The lines from the start of the records below through the line containing "when a statutory" are to be copied exactly, both ends included, with nothing added.

**Dataset records:**
╔══

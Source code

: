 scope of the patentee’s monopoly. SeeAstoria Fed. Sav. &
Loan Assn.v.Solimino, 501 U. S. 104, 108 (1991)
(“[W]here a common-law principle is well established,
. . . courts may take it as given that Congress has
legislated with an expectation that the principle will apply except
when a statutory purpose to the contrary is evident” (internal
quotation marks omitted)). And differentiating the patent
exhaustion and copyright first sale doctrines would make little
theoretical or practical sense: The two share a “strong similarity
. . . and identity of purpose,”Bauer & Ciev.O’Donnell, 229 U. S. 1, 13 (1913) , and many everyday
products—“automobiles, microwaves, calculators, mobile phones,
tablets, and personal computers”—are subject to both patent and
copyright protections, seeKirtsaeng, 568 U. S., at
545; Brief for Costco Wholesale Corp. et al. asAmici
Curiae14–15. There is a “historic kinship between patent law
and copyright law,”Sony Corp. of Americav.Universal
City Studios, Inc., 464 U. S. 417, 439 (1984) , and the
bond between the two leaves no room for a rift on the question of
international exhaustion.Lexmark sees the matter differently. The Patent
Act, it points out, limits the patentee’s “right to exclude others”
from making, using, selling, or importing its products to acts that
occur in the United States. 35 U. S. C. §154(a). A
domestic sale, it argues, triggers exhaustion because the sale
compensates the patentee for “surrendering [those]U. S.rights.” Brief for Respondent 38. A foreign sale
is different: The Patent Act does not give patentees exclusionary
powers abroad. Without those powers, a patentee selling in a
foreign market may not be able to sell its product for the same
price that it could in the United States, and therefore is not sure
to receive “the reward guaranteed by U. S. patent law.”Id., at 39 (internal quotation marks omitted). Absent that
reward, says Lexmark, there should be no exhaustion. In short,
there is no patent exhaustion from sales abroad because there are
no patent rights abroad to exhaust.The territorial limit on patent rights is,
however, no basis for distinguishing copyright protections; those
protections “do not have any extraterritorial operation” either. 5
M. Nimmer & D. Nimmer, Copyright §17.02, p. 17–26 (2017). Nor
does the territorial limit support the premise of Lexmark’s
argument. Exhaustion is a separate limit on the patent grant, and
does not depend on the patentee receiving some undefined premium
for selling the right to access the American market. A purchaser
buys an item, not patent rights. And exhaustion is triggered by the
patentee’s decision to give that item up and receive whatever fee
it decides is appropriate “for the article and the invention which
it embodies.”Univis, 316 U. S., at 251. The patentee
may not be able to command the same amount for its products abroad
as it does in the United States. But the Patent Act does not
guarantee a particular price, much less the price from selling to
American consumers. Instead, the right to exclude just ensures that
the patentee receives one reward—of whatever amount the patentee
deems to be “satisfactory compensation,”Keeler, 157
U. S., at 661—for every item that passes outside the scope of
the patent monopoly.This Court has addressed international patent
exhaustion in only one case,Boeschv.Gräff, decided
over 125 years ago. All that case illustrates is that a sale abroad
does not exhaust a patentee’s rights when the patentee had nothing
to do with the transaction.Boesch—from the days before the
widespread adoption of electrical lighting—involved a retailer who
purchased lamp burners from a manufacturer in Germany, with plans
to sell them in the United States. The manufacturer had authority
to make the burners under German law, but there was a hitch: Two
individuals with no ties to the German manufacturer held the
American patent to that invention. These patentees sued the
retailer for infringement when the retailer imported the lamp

╚══

**Solution to this exercise:**
Source code

: scope of the patentee’s monopoly. SeeAstoria Fed. Sav. &
Loan Assn.v.Solimino, 501 U. S. 104, 108 (1991)
(“[W]here a common-law principle is well established,
. . . courts may take it as given that Congress has
legislated with an expectation that the principle will apply except
when a statutory purpose to the contrary is evident” (internal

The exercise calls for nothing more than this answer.